Perhaps the most important aspect of this so-called study, is the belief by those conducting the studies and the hundreds of thousands of brain dead followers, that somehow, wolves and moose isolated on an island in the midst of Lake Superior, resembles an “ecosystem” found just about anywhere else in the world. But then again, it is impossible to try to convince “The True Believers” that any of this matters.

Dr. Charles Kay, wildlife ecologist at Utah State University, in an email exchange, had this to say about Isle Royale and the wolf and moose studies.

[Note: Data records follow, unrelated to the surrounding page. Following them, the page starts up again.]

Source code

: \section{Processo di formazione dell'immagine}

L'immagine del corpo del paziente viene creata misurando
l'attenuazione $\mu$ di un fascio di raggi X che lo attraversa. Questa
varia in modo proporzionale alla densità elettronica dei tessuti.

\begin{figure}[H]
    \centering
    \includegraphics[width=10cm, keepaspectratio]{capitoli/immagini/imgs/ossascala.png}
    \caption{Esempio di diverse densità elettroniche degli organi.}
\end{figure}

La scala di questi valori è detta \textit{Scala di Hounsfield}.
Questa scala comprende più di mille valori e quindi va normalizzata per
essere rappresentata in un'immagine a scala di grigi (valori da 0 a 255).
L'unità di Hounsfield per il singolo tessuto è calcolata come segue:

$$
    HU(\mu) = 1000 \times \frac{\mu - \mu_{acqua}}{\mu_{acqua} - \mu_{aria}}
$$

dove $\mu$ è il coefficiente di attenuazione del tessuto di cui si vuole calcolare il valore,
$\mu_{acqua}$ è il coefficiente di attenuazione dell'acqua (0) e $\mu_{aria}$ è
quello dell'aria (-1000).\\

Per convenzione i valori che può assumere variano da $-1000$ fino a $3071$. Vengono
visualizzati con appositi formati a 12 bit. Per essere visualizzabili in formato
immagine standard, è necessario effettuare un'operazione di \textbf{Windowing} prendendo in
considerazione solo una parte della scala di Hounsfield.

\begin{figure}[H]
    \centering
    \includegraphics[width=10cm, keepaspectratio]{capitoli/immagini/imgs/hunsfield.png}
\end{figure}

The entire study has been a waste of time because it is a unique situation and the results are NOT APPLICABLE ANY PLACE ELSE IN NORTH AMERICA——and anyone who says it is applicable to other areas, is committing scientific fraud!

This is much like Dr. Valerius Geist’s title he bestows upon the believers of “balance of nature.” He calls it “intellectual garbage.”

To give you an example of the insanity behind Isle Royale, and all the clap trap that gets repeated and perpetuated, you are welcome to read a fairly recent article in The Chronicle of Higher Education (snicker), written by Paul Voosen.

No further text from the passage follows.